Scott Baalrud

Associate Professor


2966A Cooley

Research Interests

Baalrud’s research concerns the theoretical foundations of plasma physics, with a focus on kinetic theory. It connects with several applications, including high energy density plasmas, low-temperature plasmas, and magnetic reconnection.

Strongly Coupled Plasmas

Plasmas are typically thought to be a gas-like state that is so hot that collisions between atoms cause electrons to separate from atomic nuclei. However, plasmas can also exist in more dense or cool conditions, where they behave more like ionized liquids, supercritical fluids, or even solids. These strongly coupled states of plasma behave in fundamentally different ways than their weakly coupled counterparts. Our work seeks to develop a theoretical understanding of the basic properties of strongly coupled plasmas. We use a combination of analytic techniques (math) and high-performance computer simulations. This work applies to a number of application areas, including high energy density plasmas used in inertial fusion energy research, high-intensity laser-plasma interaction experiments, plasmas at atmospheric and elevated pressures, ultracold plasmas, trapped antimatter plasmas, and dusty plasmas. It is also important in order to understand the physics of dense astrophysical objects, such as stellar interiors and white dwarf atmospheres. 

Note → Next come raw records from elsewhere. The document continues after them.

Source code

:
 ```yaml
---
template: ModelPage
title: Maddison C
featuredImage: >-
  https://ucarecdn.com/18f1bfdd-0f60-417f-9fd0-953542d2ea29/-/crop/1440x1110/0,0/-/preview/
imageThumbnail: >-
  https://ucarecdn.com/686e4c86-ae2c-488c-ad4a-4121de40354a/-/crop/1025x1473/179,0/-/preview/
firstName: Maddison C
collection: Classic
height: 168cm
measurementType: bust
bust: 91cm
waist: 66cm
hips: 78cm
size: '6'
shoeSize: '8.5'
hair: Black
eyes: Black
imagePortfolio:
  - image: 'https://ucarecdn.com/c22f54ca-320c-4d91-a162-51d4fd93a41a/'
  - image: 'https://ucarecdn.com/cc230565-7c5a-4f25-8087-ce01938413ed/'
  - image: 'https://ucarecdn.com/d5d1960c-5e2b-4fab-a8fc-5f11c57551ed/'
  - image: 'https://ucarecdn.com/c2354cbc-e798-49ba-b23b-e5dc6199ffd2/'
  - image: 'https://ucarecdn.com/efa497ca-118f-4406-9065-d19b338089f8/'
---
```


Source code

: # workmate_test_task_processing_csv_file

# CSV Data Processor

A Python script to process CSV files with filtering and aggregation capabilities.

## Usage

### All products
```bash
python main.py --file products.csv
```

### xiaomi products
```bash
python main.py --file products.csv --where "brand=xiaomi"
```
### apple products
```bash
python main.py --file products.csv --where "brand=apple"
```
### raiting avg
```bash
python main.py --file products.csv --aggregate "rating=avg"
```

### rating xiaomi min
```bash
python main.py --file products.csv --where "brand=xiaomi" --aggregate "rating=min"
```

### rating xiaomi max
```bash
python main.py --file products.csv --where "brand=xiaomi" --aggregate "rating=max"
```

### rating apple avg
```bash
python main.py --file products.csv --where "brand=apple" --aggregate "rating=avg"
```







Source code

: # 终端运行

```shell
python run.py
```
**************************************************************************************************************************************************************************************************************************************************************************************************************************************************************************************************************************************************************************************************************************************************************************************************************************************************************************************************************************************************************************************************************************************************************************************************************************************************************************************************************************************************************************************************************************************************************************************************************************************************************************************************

Strongly Magnetized Plasmas

One of the most fundamental and beneficial properties of a plasma is that it can be controlled by magnetic fields. For example, this forms the basis for magnetic confinement concepts in fusion energy research. However, most plasmas are weakly magnetized in the sense that the gyromotion of particles induced by a magnetic field occurs at a scale that is much larger than the scale at which particles interact (the Debye length). Strongly magnetized plasmas correspond to the opposite limit. Our work seeks to develop a basic theoretical understanding of the properties of strongly magnetized plasmas, and to search for new physics that may be utilized in applications. We develop new approaches to kinetic theory, and use molecular dynamics simulations to test theory. This research is becoming increasingly relevant to experiments, as extremely high magnetic fields are becoming possible in high energy density plasmas, such as pinches, as well as in cold plasmas traps, including non-neutral plasmas. 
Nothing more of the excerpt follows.